Aim of the exercise:
Your answer should give again, exactly, the lines from the beginning of the entries below through the line containing "IN FOREIGN PARTS.". It must contain no pictures.

[Data items]

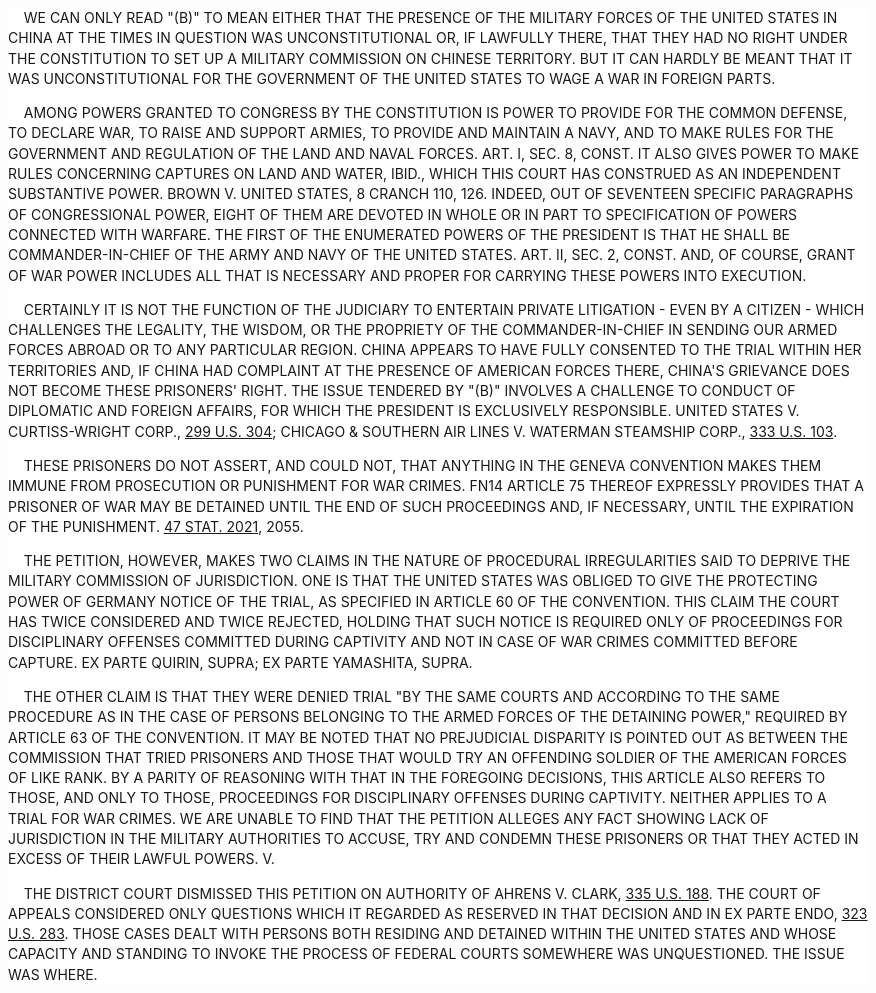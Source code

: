     WE CAN ONLY READ "(B)" TO MEAN EITHER THAT THE PRESENCE OF THE MILITARY FORCES OF THE UNITED STATES IN CHINA AT THE TIMES IN QUESTION WAS UNCONSTITUTIONAL OR, IF LAWFULLY THERE, THAT THEY HAD NO RIGHT UNDER THE CONSTITUTION TO SET UP A MILITARY COMMISSION ON CHINESE TERRITORY.  BUT IT CAN HARDLY BE MEANT THAT IT WAS UNCONSTITUTIONAL FOR THE GOVERNMENT OF THE UNITED STATES TO WAGE A WAR IN FOREIGN PARTS.

    AMONG POWERS GRANTED TO CONGRESS BY THE CONSTITUTION IS POWER TO PROVIDE FOR THE COMMON DEFENSE, TO DECLARE WAR, TO RAISE AND SUPPORT ARMIES, TO PROVIDE AND MAINTAIN A NAVY, AND TO MAKE RULES FOR THE GOVERNMENT AND REGULATION OF THE LAND AND NAVAL FORCES.  ART. I, SEC. 8, CONST.  IT ALSO GIVES POWER TO MAKE RULES CONCERNING CAPTURES ON LAND AND WATER, IBID., WHICH THIS COURT HAS CONSTRUED AS AN INDEPENDENT SUBSTANTIVE POWER.  BROWN V. UNITED STATES, 8 CRANCH 110, 126.  INDEED, OUT OF SEVENTEEN SPECIFIC PARAGRAPHS OF CONGRESSIONAL POWER, EIGHT OF THEM ARE DEVOTED IN WHOLE OR IN PART TO SPECIFICATION OF POWERS CONNECTED WITH WARFARE.  THE FIRST OF THE ENUMERATED POWERS OF THE PRESIDENT IS THAT HE SHALL BE COMMANDER-IN-CHIEF OF THE ARMY AND NAVY OF THE UNITED STATES.  ART. II, SEC. 2, CONST.  AND, OF COURSE, GRANT OF WAR POWER INCLUDES ALL THAT IS NECESSARY AND PROPER FOR CARRYING THESE POWERS INTO EXECUTION.

    CERTAINLY IT IS NOT THE FUNCTION OF THE JUDICIARY TO ENTERTAIN PRIVATE LITIGATION - EVEN BY A CITIZEN - WHICH CHALLENGES THE LEGALITY, THE WISDOM, OR THE PROPRIETY OF THE COMMANDER-IN-CHIEF IN SENDING OUR ARMED FORCES ABROAD OR TO ANY PARTICULAR REGION.  CHINA APPEARS TO HAVE FULLY CONSENTED TO THE TRIAL WITHIN HER TERRITORIES AND, IF CHINA HAD COMPLAINT AT THE PRESENCE OF AMERICAN FORCES THERE, CHINA'S GRIEVANCE DOES NOT BECOME THESE PRISONERS' RIGHT.  THE ISSUE TENDERED BY "(B)" INVOLVES A CHALLENGE TO CONDUCT OF DIPLOMATIC AND FOREIGN AFFAIRS, FOR WHICH THE PRESIDENT IS EXCLUSIVELY RESPONSIBLE.  UNITED STATES V. CURTISS-WRIGHT CORP., [299 U.S. 304][/us/courts/scotus/usReporter/299/304]; CHICAGO & SOUTHERN AIR LINES V. WATERMAN STEAMSHIP CORP., [333 U.S. 103][/us/courts/scotus/usReporter/333/103].

    THESE PRISONERS DO NOT ASSERT, AND COULD NOT, THAT ANYTHING IN THE GENEVA CONVENTION MAKES THEM IMMUNE FROM PROSECUTION OR PUNISHMENT FOR WAR CRIMES.  FN14  ARTICLE 75 THEREOF EXPRESSLY PROVIDES THAT A PRISONER OF WAR MAY BE DETAINED UNTIL THE END OF SUCH PROCEEDINGS AND, IF NECESSARY, UNTIL THE EXPIRATION OF THE PUNISHMENT.  [47 STAT. 2021][/us/stat/47/2021], 2055.

    THE PETITION, HOWEVER, MAKES TWO CLAIMS IN THE NATURE OF PROCEDURAL IRREGULARITIES SAID TO DEPRIVE THE MILITARY COMMISSION OF JURISDICTION.  ONE IS THAT THE UNITED STATES WAS OBLIGED TO GIVE THE PROTECTING POWER OF GERMANY NOTICE OF THE TRIAL, AS SPECIFIED IN ARTICLE 60 OF THE CONVENTION.  THIS CLAIM THE COURT HAS TWICE CONSIDERED AND TWICE REJECTED, HOLDING THAT SUCH NOTICE IS REQUIRED ONLY OF PROCEEDINGS FOR DISCIPLINARY OFFENSES COMMITTED DURING CAPTIVITY AND NOT IN CASE OF WAR CRIMES COMMITTED BEFORE CAPTURE.  EX PARTE QUIRIN, SUPRA; EX PARTE YAMASHITA, SUPRA.

    THE OTHER CLAIM IS THAT THEY WERE DENIED TRIAL "BY THE SAME COURTS AND ACCORDING TO THE SAME PROCEDURE AS IN THE CASE OF PERSONS BELONGING TO THE ARMED FORCES OF THE DETAINING POWER," REQUIRED BY ARTICLE 63 OF THE CONVENTION.  IT MAY BE NOTED THAT NO PREJUDICIAL DISPARITY IS POINTED OUT AS BETWEEN THE COMMISSION THAT TRIED PRISONERS AND THOSE THAT WOULD TRY AN OFFENDING SOLDIER OF THE AMERICAN FORCES OF LIKE RANK.  BY A PARITY OF REASONING WITH THAT IN THE FOREGOING DECISIONS, THIS ARTICLE ALSO REFERS TO THOSE, AND ONLY TO THOSE, PROCEEDINGS FOR DISCIPLINARY OFFENSES DURING CAPTIVITY.  NEITHER APPLIES TO A TRIAL FOR WAR CRIMES.    WE ARE UNABLE TO FIND THAT THE PETITION ALLEGES ANY FACT SHOWING LACK OF JURISDICTION IN THE MILITARY AUTHORITIES TO ACCUSE, TRY AND CONDEMN THESE PRISONERS OR THAT THEY ACTED IN EXCESS OF THEIR LAWFUL POWERS.                                        V.

    THE DISTRICT COURT DISMISSED THIS PETITION ON AUTHORITY OF AHRENS V. CLARK, [335 U.S. 188][/us/courts/scotus/usReporter/335/188].  THE COURT OF APPEALS CONSIDERED ONLY QUESTIONS WHICH IT REGARDED AS RESERVED IN THAT DECISION AND IN EX PARTE ENDO, [323 U.S. 283][/us/courts/scotus/usReporter/323/283].  THOSE CASES DEALT WITH PERSONS BOTH RESIDING AND DETAINED WITHIN THE UNITED STATES AND WHOSE CAPACITY AND STANDING TO INVOKE THE PROCESS OF FEDERAL COURTS SOMEWHERE WAS UNQUESTIONED.  THE ISSUE WAS WHERE.


[/us/courts/scotus/usReporter/339/763]: https://publicdocs.github.io/go/links?ns=uslm-x&ref=%2Fus%2Fcourts%2Fscotus%2FusReporter%2F339%2F763
[/us/courts/scotus/usReporter/317/1]: https://publicdocs.github.io/go/links?ns=uslm-x&ref=%2Fus%2Fcourts%2Fscotus%2FusReporter%2F317%2F1
[/us/courts/scotus/usReporter/327/1]: https://publicdocs.github.io/go/links?ns=uslm-x&ref=%2Fus%2Fcourts%2Fscotus%2FusReporter%2F327%2F1
[/us/courts/scotus/usReporter/338/877]: https://publicdocs.github.io/go/links?ns=uslm-x&ref=%2Fus%2Fcourts%2Fscotus%2FusReporter%2F338%2F877
[/us/courts/scotus/usReporter/335/188]: https://publicdocs.github.io/go/links?ns=uslm-x&ref=%2Fus%2Fcourts%2Fscotus%2FusReporter%2F335%2F188
[/us/courts/scotus/usReporter/338/877]: https://publicdocs.github.io/go/links?ns=uslm-x&ref=%2Fus%2Fcourts%2Fscotus%2FusReporter%2F338%2F877
[/us/usc/t28/s2243]: https://publicdocs.github.io/go/links?ns=uslm&ref=%2Fus%2Fusc%2Ft28%2Fs2243
[/us/stat/54/1171]: https://publicdocs.github.io/go/links?ns=uslm&ref=%2Fus%2Fstat%2F54%2F1171
[/us/usc/t8/s903]: https://publicdocs.github.io/go/links?ns=uslm&ref=%2Fus%2Fusc%2Ft8%2Fs903
[/us/courts/scotus/usReporter/208/8]: https://publicdocs.github.io/go/links?ns=uslm-x&ref=%2Fus%2Fcourts%2Fscotus%2FusReporter%2F208%2F8
[/us/courts/scotus/usReporter/307/325]: https://publicdocs.github.io/go/links?ns=uslm-x&ref=%2Fus%2Fcourts%2Fscotus%2FusReporter%2F307%2F325
[/us/courts/scotus/usReporter/276/463]: https://publicdocs.github.io/go/links?ns=uslm-x&ref=%2Fus%2Fcourts%2Fscotus%2FusReporter%2F276%2F463
[/us/courts/scotus/usReporter/189/86]: https://publicdocs.github.io/go/links?ns=uslm-x&ref=%2Fus%2Fcourts%2Fscotus%2FusReporter%2F189%2F86
[/us/courts/scotus/usReporter/225/460]: https://publicdocs.github.io/go/links?ns=uslm-x&ref=%2Fus%2Fcourts%2Fscotus%2FusReporter%2F225%2F460
[/us/courts/scotus/usReporter/264/131]: https://publicdocs.github.io/go/links?ns=uslm-x&ref=%2Fus%2Fcourts%2Fscotus%2FusReporter%2F264%2F131
[/us/courts/scotus/usReporter/273/103]: https://publicdocs.github.io/go/links?ns=uslm-x&ref=%2Fus%2Fcourts%2Fscotus%2FusReporter%2F273%2F103
[/us/courts/scotus/usReporter/326/135]: https://publicdocs.github.io/go/links?ns=uslm-x&ref=%2Fus%2Fcourts%2Fscotus%2FusReporter%2F326%2F135
[/us/courts/scotus/usReporter/339/33]: https://publicdocs.github.io/go/links?ns=uslm-x&ref=%2Fus%2Fcourts%2Fscotus%2FusReporter%2F339%2F33
[/us/courts/scotus/usReporter/118/356]: https://publicdocs.github.io/go/links?ns=uslm-x&ref=%2Fus%2Fcourts%2Fscotus%2FusReporter%2F118%2F356
[/us/courts/scotus/usReporter/118/356]: https://publicdocs.github.io/go/links?ns=uslm-x&ref=%2Fus%2Fcourts%2Fscotus%2FusReporter%2F118%2F356
[/us/courts/scotus/usReporter/189/86]: https://publicdocs.github.io/go/links?ns=uslm-x&ref=%2Fus%2Fcourts%2Fscotus%2FusReporter%2F189%2F86
[/us/courts/scotus/usReporter/92/187]: https://publicdocs.github.io/go/links?ns=uslm-x&ref=%2Fus%2Fcourts%2Fscotus%2FusReporter%2F92%2F187
[/us/courts/scotus/usReporter/176/568]: https://publicdocs.github.io/go/links?ns=uslm-x&ref=%2Fus%2Fcourts%2Fscotus%2FusReporter%2F176%2F568
[/us/stat/40/885]: https://publicdocs.github.io/go/links?ns=uslm&ref=%2Fus%2Fstat%2F40%2F885
[/us/stat/62/604]: https://publicdocs.github.io/go/links?ns=uslm&ref=%2Fus%2Fstat%2F62%2F604
[/us/usc/t50a/s454]: https://publicdocs.github.io/go/links?ns=uslm&ref=%2Fus%2Fusc%2Ft50a%2Fs454
[/us/stat/1/577]: https://publicdocs.github.io/go/links?ns=uslm&ref=%2Fus%2Fstat%2F1%2F577
[/us/usc/t50/s21]: https://publicdocs.github.io/go/links?ns=uslm&ref=%2Fus%2Fusc%2Ft50%2Fs21
[/us/courts/scotus/usReporter/335/160]: https://publicdocs.github.io/go/links?ns=uslm-x&ref=%2Fus%2Fcourts%2Fscotus%2FusReporter%2F335%2F160
[/us/courts/scotus/usReporter/317/69]: https://publicdocs.github.io/go/links?ns=uslm-x&ref=%2Fus%2Fcourts%2Fscotus%2FusReporter%2F317%2F69
[/us/courts/scotus/usReporter/314/510]: https://publicdocs.github.io/go/links?ns=uslm-x&ref=%2Fus%2Fcourts%2Fscotus%2FusReporter%2F314%2F510
[/us/courts/scotus/usReporter/312/275]: https://publicdocs.github.io/go/links?ns=uslm-x&ref=%2Fus%2Fcourts%2Fscotus%2FusReporter%2F312%2F275
[/us/courts/scotus/usReporter/335/188]: https://publicdocs.github.io/go/links?ns=uslm-x&ref=%2Fus%2Fcourts%2Fscotus%2FusReporter%2F335%2F188
[/us/courts/scotus/usReporter/317/1]: https://publicdocs.github.io/go/links?ns=uslm-x&ref=%2Fus%2Fcourts%2Fscotus%2FusReporter%2F317%2F1
[/us/courts/scotus/usReporter/327/1]: https://publicdocs.github.io/go/links?ns=uslm-x&ref=%2Fus%2Fcourts%2Fscotus%2FusReporter%2F327%2F1
[/us/usc/t28/s349]: https://publicdocs.github.io/go/links?ns=uslm&ref=%2Fus%2Fusc%2Ft28%2Fs349
[/us/stat/62/992]: https://publicdocs.github.io/go/links?ns=uslm&ref=%2Fus%2Fstat%2F62%2F992
[/us/courts/scotus/usReporter/338/197]: https://publicdocs.github.io/go/links?ns=uslm-x&ref=%2Fus%2Fcourts%2Fscotus%2FusReporter%2F338%2F197
[/us/courts/scotus/usReporter/327/1]: https://publicdocs.github.io/go/links?ns=uslm-x&ref=%2Fus%2Fcourts%2Fscotus%2FusReporter%2F327%2F1
[/us/courts/scotus/usReporter/336/695]: https://publicdocs.github.io/go/links?ns=uslm-x&ref=%2Fus%2Fcourts%2Fscotus%2FusReporter%2F336%2F695
[/us/courts/scotus/usReporter/336/684]: https://publicdocs.github.io/go/links?ns=uslm-x&ref=%2Fus%2Fcourts%2Fscotus%2FusReporter%2F336%2F684
[/us/courts/scotus/usReporter/335/160]: https://publicdocs.github.io/go/links?ns=uslm-x&ref=%2Fus%2Fcourts%2Fscotus%2FusReporter%2F335%2F160
[/us/courts/scotus/usReporter/182/244]: https://publicdocs.github.io/go/links?ns=uslm-x&ref=%2Fus%2Fcourts%2Fscotus%2FusReporter%2F182%2F244
[/us/stat/47/2021]: https://publicdocs.github.io/go/links?ns=uslm&ref=%2Fus%2Fstat%2F47%2F2021
[/us/courts/scotus/usReporter/327/304]: https://publicdocs.github.io/go/links?ns=uslm-x&ref=%2Fus%2Fcourts%2Fscotus%2FusReporter%2F327%2F304
[/us/courts/scotus/usReporter/327/1]: https://publicdocs.github.io/go/links?ns=uslm-x&ref=%2Fus%2Fcourts%2Fscotus%2FusReporter%2F327%2F1
[/us/courts/scotus/usReporter/299/304]: https://publicdocs.github.io/go/links?ns=uslm-x&ref=%2Fus%2Fcourts%2Fscotus%2FusReporter%2F299%2F304
[/us/courts/scotus/usReporter/333/103]: https://publicdocs.github.io/go/links?ns=uslm-x&ref=%2Fus%2Fcourts%2Fscotus%2FusReporter%2F333%2F103
[/us/stat/47/2021]: https://publicdocs.github.io/go/links?ns=uslm&ref=%2Fus%2Fstat%2F47%2F2021
[/us/courts/scotus/usReporter/335/188]: https://publicdocs.github.io/go/links?ns=uslm-x&ref=%2Fus%2Fcourts%2Fscotus%2FusReporter%2F335%2F188
[/us/courts/scotus/usReporter/323/283]: https://publicdocs.github.io/go/links?ns=uslm-x&ref=%2Fus%2Fcourts%2Fscotus%2FusReporter%2F323%2F283
[/us/courts/scotus/usReporter/333/836]: https://publicdocs.github.io/go/links?ns=uslm-x&ref=%2Fus%2Fcourts%2Fscotus%2FusReporter%2F333%2F836
[/us/courts/scotus/usReporter/333/865]: https://publicdocs.github.io/go/links?ns=uslm-x&ref=%2Fus%2Fcourts%2Fscotus%2FusReporter%2F333%2F865
[/us/courts/scotus/usReporter/334/824]: https://publicdocs.github.io/go/links?ns=uslm-x&ref=%2Fus%2Fcourts%2Fscotus%2FusReporter%2F334%2F824
[/us/courts/scotus/usReporter/334/826]: https://publicdocs.github.io/go/links?ns=uslm-x&ref=%2Fus%2Fcourts%2Fscotus%2FusReporter%2F334%2F826
[/us/courts/scotus/usReporter/334/836]: https://publicdocs.github.io/go/links?ns=uslm-x&ref=%2Fus%2Fcourts%2Fscotus%2FusReporter%2F334%2F836
[/us/courts/scotus/usReporter/334/857]: https://publicdocs.github.io/go/links?ns=uslm-x&ref=%2Fus%2Fcourts%2Fscotus%2FusReporter%2F334%2F857
[/us/courts/scotus/usReporter/335/805]: https://publicdocs.github.io/go/links?ns=uslm-x&ref=%2Fus%2Fcourts%2Fscotus%2FusReporter%2F335%2F805
[/us/courts/scotus/usReporter/335/841]: https://publicdocs.github.io/go/links?ns=uslm-x&ref=%2Fus%2Fcourts%2Fscotus%2FusReporter%2F335%2F841
[/us/courts/scotus/usReporter/335/851]: https://publicdocs.github.io/go/links?ns=uslm-x&ref=%2Fus%2Fcourts%2Fscotus%2FusReporter%2F335%2F851
[/us/courts/scotus/usReporter/335/856]: https://publicdocs.github.io/go/links?ns=uslm-x&ref=%2Fus%2Fcourts%2Fscotus%2FusReporter%2F335%2F856
[/us/courts/scotus/usReporter/336/922]: https://publicdocs.github.io/go/links?ns=uslm-x&ref=%2Fus%2Fcourts%2Fscotus%2FusReporter%2F336%2F922
[/us/courts/scotus/usReporter/336/964]: https://publicdocs.github.io/go/links?ns=uslm-x&ref=%2Fus%2Fcourts%2Fscotus%2FusReporter%2F336%2F964
[/us/courts/scotus/usReporter/337/953]: https://publicdocs.github.io/go/links?ns=uslm-x&ref=%2Fus%2Fcourts%2Fscotus%2FusReporter%2F337%2F953
[/us/courts/scotus/usReporter/338/884]: https://publicdocs.github.io/go/links?ns=uslm-x&ref=%2Fus%2Fcourts%2Fscotus%2FusReporter%2F338%2F884
[/us/courts/scotus/usReporter/339/976]: https://publicdocs.github.io/go/links?ns=uslm-x&ref=%2Fus%2Fcourts%2Fscotus%2FusReporter%2F339%2F976
[/us/courts/scotus/usReporter/339/976]: https://publicdocs.github.io/go/links?ns=uslm-x&ref=%2Fus%2Fcourts%2Fscotus%2FusReporter%2F339%2F976
[/us/courts/scotus/usReporter/339/976]: https://publicdocs.github.io/go/links?ns=uslm-x&ref=%2Fus%2Fcourts%2Fscotus%2FusReporter%2F339%2F976
[/us/courts/scotus/usReporter/332/789]: https://publicdocs.github.io/go/links?ns=uslm-x&ref=%2Fus%2Fcourts%2Fscotus%2FusReporter%2F332%2F789
[/us/courts/scotus/usReporter/176/568]: https://publicdocs.github.io/go/links?ns=uslm-x&ref=%2Fus%2Fcourts%2Fscotus%2FusReporter%2F176%2F568
[/us/stat/15/224]: https://publicdocs.github.io/go/links?ns=uslm&ref=%2Fus%2Fstat%2F15%2F224
[/us/usc/t8/s903]: https://publicdocs.github.io/go/links?ns=uslm&ref=%2Fus%2Fusc%2Ft8%2Fs903
[/us/stat/1/570]: https://publicdocs.github.io/go/links?ns=uslm&ref=%2Fus%2Fstat%2F1%2F570
[/us/stat/1/577]: https://publicdocs.github.io/go/links?ns=uslm&ref=%2Fus%2Fstat%2F1%2F577
[/us/stat/1/596]: https://publicdocs.github.io/go/links?ns=uslm&ref=%2Fus%2Fstat%2F1%2F596
[/us/usc/t28/s2243]: https://publicdocs.github.io/go/links?ns=uslm&ref=%2Fus%2Fusc%2Ft28%2Fs2243
[/us/stat/36/2277]: https://publicdocs.github.io/go/links?ns=uslm&ref=%2Fus%2Fstat%2F36%2F2277
[/us/stat/47/2021]: https://publicdocs.github.io/go/links?ns=uslm&ref=%2Fus%2Fstat%2F47%2F2021
[/us/courts/scotus/usReporter/327/678]: https://publicdocs.github.io/go/links?ns=uslm-x&ref=%2Fus%2Fcourts%2Fscotus%2FusReporter%2F327%2F678
[/us/courts/scotus/usReporter/317/69]: https://publicdocs.github.io/go/links?ns=uslm-x&ref=%2Fus%2Fcourts%2Fscotus%2FusReporter%2F317%2F69
[/us/courts/scotus/usReporter/317/1]: https://publicdocs.github.io/go/links?ns=uslm-x&ref=%2Fus%2Fcourts%2Fscotus%2FusReporter%2F317%2F1
[/us/courts/scotus/usReporter/100/158]: https://publicdocs.github.io/go/links?ns=uslm-x&ref=%2Fus%2Fcourts%2Fscotus%2FusReporter%2F100%2F158
[/us/courts/scotus/usReporter/97/594]: https://publicdocs.github.io/go/links?ns=uslm-x&ref=%2Fus%2Fcourts%2Fscotus%2FusReporter%2F97%2F594
[/us/courts/scotus/usReporter/317/1]: https://publicdocs.github.io/go/links?ns=uslm-x&ref=%2Fus%2Fcourts%2Fscotus%2FusReporter%2F317%2F1
[/us/courts/scotus/usReporter/327/1]: https://publicdocs.github.io/go/links?ns=uslm-x&ref=%2Fus%2Fcourts%2Fscotus%2FusReporter%2F327%2F1
[/us/courts/scotus/usReporter/182/244]: https://publicdocs.github.io/go/links?ns=uslm-x&ref=%2Fus%2Fcourts%2Fscotus%2FusReporter%2F182%2F244
[/us/courts/scotus/usReporter/317/69]: https://publicdocs.github.io/go/links?ns=uslm-x&ref=%2Fus%2Fcourts%2Fscotus%2FusReporter%2F317%2F69
[/us/courts/scotus/usReporter/338/197]: https://publicdocs.github.io/go/links?ns=uslm-x&ref=%2Fus%2Fcourts%2Fscotus%2FusReporter%2F338%2F197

Answer for this exercise:
Source code

:     WE CAN ONLY READ "(B)" TO MEAN EITHER THAT THE PRESENCE OF THE MILITARY FORCES OF THE UNITED STATES IN CHINA AT THE TIMES IN QUESTION WAS UNCONSTITUTIONAL OR, IF LAWFULLY THERE, THAT THEY HAD NO RIGHT UNDER THE CONSTITUTION TO SET UP A MILITARY COMMISSION ON CHINESE TERRITORY.  BUT IT CAN HARDLY BE MEANT THAT IT WAS UNCONSTITUTIONAL FOR THE GOVERNMENT OF THE UNITED STATES TO WAGE A WAR IN FOREIGN PARTS.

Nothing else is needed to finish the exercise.